Action item = What is the number of lines in the data that contain "Plot"? Respond with nothing else.

Input data =
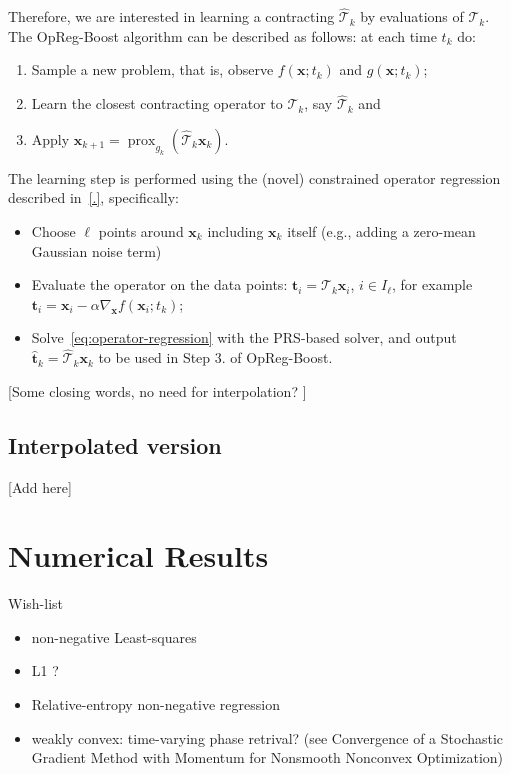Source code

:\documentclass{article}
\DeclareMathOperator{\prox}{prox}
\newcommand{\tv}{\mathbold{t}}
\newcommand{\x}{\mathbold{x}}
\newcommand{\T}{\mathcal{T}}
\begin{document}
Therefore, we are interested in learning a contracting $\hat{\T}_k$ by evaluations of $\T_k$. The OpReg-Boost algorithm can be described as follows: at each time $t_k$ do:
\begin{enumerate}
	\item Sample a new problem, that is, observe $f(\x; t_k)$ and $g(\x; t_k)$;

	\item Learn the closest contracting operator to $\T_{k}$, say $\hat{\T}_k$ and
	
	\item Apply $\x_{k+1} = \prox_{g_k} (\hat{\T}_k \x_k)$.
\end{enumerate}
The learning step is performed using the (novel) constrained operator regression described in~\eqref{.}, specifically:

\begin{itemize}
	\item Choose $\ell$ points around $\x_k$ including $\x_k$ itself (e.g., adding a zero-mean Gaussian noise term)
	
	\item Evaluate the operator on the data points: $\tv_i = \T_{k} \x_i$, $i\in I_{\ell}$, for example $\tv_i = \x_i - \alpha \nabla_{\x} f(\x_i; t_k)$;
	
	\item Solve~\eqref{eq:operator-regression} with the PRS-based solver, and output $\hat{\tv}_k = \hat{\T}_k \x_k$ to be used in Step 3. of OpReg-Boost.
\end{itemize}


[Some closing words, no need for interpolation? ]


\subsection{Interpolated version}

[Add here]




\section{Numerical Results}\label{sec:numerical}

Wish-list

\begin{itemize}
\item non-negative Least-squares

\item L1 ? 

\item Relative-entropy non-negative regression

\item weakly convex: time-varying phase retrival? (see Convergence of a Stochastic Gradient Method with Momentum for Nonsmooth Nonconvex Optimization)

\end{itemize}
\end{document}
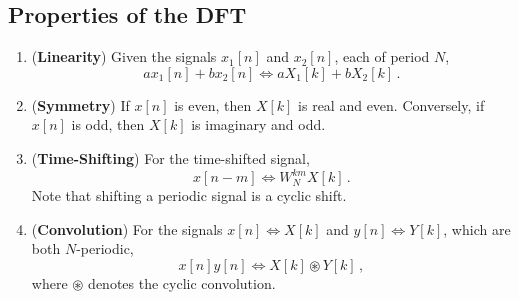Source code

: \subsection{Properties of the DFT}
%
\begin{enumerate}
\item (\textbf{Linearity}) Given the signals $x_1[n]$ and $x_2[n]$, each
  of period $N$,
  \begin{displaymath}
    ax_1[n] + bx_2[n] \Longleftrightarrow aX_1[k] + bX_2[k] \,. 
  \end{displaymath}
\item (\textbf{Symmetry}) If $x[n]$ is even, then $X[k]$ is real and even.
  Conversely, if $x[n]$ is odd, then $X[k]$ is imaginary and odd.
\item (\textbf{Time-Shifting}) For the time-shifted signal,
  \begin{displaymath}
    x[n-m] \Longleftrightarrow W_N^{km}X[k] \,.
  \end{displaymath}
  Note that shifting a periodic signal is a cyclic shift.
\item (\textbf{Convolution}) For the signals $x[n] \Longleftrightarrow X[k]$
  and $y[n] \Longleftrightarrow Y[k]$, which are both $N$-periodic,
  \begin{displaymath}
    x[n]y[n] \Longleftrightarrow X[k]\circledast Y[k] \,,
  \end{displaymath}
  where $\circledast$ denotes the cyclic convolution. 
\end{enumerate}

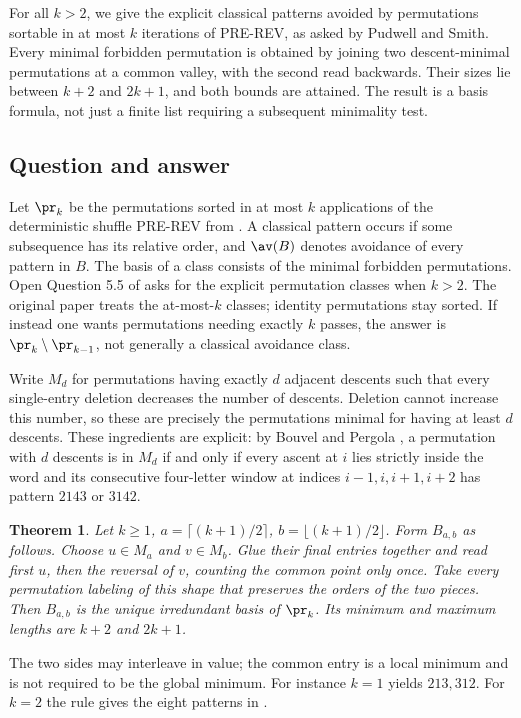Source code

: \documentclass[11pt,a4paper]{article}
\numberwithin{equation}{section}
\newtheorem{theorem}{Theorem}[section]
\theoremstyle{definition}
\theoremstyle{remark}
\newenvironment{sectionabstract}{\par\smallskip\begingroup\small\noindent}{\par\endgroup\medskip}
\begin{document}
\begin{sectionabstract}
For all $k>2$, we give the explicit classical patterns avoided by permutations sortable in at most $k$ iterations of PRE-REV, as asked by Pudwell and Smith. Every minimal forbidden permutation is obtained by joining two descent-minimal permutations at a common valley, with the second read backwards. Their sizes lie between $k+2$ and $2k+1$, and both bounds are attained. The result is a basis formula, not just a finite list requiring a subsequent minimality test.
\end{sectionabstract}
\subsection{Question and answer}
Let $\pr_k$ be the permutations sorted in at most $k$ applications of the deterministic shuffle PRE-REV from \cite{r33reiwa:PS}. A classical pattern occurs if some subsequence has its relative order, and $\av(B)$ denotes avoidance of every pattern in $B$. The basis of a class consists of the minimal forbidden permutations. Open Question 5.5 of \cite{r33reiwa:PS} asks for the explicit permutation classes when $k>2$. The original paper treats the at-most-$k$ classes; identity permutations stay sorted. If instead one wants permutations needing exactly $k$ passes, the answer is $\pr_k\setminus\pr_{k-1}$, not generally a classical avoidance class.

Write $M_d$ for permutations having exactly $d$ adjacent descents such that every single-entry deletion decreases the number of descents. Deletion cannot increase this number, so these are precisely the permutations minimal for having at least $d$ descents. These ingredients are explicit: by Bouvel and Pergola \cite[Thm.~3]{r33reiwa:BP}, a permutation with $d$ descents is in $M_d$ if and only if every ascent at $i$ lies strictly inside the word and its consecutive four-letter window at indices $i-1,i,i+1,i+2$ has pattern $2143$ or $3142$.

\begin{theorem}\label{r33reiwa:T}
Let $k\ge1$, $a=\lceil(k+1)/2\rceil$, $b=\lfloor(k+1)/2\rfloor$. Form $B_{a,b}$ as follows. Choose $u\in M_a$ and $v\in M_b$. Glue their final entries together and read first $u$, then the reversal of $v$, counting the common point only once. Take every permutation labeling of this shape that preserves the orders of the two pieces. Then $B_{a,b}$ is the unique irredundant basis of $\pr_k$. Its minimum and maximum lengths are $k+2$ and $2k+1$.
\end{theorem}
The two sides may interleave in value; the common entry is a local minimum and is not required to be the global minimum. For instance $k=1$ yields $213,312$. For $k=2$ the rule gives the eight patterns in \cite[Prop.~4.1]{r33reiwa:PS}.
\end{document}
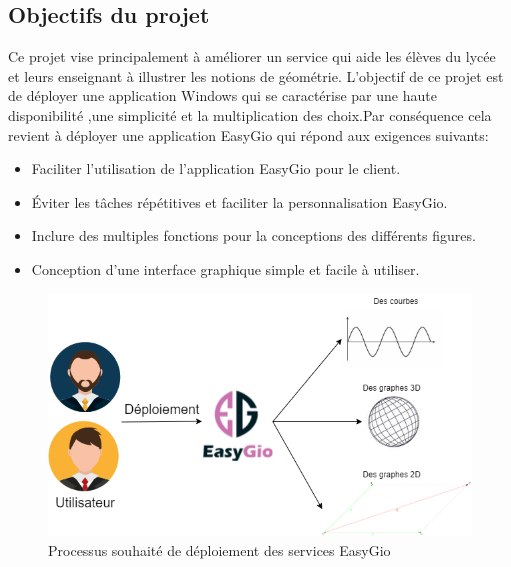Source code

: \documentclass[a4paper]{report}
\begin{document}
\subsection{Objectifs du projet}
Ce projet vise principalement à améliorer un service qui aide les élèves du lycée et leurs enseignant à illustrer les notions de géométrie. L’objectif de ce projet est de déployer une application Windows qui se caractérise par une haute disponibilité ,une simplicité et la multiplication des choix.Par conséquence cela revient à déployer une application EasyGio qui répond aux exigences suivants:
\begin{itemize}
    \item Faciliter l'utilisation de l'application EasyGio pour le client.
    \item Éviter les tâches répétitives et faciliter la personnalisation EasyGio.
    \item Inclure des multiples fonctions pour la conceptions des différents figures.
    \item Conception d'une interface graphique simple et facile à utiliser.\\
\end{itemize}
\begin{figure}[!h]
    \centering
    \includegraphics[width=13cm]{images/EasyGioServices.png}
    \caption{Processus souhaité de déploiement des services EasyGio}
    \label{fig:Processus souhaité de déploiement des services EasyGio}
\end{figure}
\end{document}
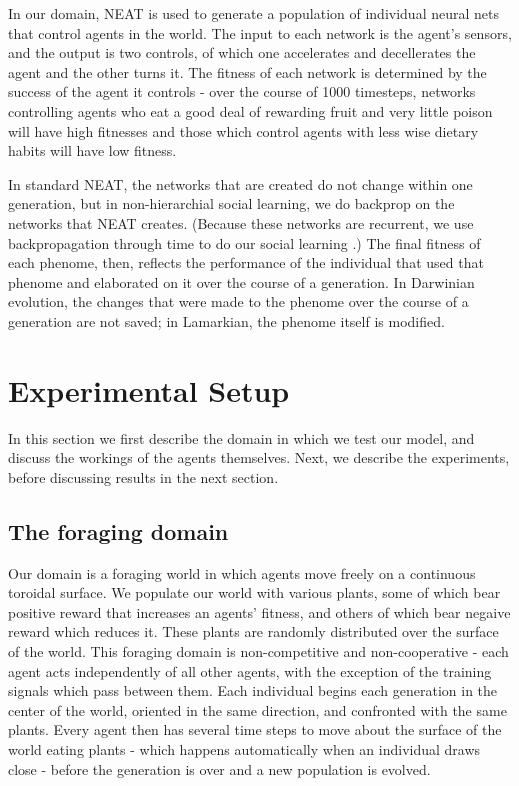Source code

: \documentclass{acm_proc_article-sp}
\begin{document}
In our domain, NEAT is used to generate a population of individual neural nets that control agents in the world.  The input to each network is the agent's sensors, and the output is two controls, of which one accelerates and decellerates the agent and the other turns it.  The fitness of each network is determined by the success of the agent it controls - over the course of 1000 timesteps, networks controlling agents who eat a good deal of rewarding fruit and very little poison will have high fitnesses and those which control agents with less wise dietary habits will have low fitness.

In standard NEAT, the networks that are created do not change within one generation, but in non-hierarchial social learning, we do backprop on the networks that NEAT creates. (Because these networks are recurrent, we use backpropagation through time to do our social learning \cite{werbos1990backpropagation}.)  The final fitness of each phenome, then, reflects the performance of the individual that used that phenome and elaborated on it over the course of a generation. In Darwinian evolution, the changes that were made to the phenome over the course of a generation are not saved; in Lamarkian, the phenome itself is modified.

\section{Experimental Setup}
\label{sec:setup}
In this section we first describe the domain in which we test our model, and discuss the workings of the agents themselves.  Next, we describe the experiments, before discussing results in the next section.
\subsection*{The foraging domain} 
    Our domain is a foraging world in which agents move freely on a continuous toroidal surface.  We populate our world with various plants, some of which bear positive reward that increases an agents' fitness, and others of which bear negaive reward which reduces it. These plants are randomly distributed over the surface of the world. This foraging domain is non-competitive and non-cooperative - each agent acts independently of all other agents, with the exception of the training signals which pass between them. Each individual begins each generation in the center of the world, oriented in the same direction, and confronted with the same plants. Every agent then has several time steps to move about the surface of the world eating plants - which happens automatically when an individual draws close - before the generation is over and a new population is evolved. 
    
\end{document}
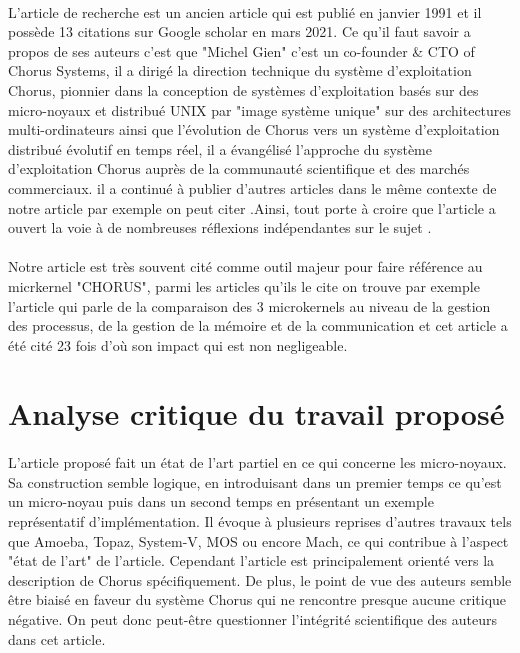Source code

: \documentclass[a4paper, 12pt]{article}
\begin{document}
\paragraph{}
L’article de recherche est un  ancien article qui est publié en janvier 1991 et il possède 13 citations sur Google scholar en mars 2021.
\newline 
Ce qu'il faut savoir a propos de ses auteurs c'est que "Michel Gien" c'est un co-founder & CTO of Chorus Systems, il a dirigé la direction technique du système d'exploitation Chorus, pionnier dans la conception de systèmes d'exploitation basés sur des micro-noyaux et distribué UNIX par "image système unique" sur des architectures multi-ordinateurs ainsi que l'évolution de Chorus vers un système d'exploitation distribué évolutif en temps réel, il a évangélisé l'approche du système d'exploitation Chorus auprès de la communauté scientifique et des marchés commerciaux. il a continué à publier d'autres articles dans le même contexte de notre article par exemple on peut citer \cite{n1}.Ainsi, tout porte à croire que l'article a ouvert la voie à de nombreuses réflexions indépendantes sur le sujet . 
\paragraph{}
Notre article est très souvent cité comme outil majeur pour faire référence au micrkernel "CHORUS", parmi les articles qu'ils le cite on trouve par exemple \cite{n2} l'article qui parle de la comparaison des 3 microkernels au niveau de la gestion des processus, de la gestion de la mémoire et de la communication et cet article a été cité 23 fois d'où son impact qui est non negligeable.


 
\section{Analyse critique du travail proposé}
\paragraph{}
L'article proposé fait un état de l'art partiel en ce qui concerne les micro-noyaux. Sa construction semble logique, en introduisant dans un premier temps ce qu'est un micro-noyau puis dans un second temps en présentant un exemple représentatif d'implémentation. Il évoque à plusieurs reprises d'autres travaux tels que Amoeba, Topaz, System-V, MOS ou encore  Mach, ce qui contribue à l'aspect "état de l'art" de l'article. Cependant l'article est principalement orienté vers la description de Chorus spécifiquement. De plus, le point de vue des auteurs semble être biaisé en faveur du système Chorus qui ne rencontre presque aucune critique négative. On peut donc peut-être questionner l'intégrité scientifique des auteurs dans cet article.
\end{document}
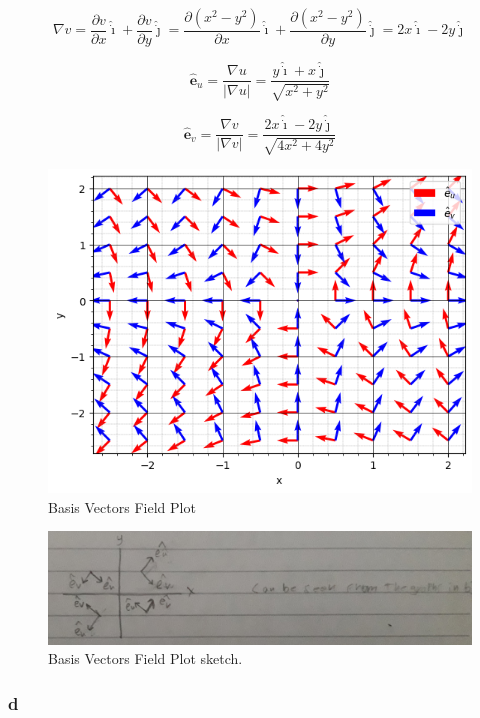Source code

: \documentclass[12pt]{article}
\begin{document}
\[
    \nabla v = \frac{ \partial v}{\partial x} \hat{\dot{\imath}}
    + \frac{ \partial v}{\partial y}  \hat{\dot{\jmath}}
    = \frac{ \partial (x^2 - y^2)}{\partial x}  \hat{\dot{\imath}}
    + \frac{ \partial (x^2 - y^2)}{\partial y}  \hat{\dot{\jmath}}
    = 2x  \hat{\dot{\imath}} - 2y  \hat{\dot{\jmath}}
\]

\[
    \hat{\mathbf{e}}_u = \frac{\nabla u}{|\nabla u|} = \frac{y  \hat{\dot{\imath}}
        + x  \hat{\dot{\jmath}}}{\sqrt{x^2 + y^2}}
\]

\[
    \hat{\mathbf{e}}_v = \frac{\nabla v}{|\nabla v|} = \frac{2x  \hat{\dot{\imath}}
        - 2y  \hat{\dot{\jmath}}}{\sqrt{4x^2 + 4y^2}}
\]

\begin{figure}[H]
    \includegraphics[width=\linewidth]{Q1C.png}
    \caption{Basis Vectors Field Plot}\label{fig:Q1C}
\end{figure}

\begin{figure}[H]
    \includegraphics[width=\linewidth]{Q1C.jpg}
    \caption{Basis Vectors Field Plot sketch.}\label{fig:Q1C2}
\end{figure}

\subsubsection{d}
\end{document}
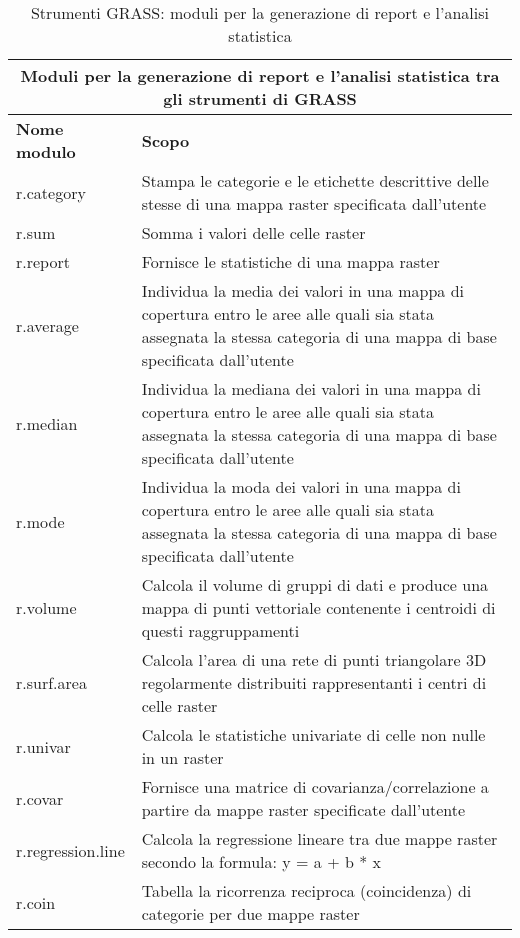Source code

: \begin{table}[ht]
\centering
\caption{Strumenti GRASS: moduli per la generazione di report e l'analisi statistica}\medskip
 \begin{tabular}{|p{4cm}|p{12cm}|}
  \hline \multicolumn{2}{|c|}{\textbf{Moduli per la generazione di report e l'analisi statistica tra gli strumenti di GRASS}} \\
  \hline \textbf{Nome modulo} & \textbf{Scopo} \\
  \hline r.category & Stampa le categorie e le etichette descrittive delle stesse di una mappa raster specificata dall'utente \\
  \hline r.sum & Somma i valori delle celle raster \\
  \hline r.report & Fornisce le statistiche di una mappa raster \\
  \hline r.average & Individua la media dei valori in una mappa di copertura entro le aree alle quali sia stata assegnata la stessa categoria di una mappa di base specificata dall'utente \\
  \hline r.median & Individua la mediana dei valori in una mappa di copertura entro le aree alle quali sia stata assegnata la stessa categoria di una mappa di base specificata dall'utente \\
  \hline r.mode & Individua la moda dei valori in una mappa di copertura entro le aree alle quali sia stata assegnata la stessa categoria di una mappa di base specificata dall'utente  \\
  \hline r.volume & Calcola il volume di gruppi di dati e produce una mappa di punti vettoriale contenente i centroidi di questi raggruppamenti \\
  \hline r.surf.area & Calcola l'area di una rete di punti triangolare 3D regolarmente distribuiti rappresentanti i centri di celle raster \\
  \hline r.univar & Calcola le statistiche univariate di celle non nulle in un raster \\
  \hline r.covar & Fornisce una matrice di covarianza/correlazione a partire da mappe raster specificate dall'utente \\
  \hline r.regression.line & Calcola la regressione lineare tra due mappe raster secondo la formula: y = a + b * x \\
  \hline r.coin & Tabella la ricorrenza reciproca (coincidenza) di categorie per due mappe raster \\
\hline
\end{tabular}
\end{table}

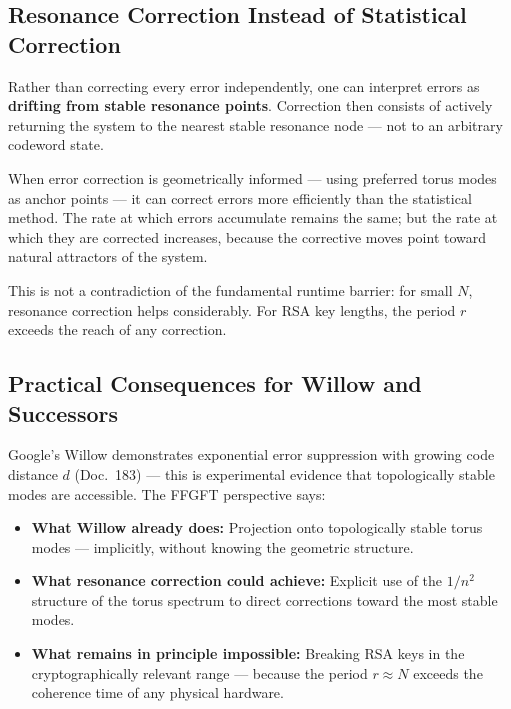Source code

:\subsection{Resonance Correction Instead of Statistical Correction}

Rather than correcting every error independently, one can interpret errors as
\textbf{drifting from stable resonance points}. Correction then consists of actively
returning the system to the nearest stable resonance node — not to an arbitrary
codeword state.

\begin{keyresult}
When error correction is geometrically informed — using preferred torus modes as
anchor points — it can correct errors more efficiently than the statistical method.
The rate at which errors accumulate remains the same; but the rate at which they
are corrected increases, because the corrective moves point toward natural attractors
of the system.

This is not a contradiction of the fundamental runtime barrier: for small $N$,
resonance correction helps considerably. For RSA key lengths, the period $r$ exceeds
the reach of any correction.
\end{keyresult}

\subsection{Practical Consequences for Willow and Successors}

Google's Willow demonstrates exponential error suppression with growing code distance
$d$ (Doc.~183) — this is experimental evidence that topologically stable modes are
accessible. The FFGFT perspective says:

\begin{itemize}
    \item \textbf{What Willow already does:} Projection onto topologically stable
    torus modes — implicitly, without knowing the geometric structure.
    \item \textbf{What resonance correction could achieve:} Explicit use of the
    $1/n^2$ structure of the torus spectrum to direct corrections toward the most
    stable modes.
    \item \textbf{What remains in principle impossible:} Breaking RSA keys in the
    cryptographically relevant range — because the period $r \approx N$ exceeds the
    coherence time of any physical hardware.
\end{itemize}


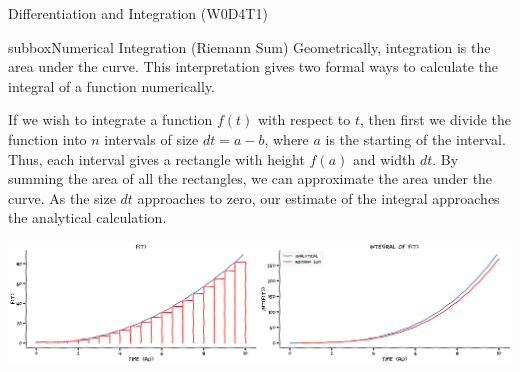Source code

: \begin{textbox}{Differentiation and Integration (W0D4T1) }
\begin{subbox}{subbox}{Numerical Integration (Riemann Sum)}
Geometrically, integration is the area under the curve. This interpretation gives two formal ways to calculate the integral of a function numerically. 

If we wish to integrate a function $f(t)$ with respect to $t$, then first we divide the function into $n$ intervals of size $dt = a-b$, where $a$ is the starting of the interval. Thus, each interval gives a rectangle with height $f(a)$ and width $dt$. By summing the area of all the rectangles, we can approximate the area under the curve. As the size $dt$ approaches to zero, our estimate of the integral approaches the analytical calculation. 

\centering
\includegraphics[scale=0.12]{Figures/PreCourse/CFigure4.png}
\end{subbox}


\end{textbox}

Written answer = 2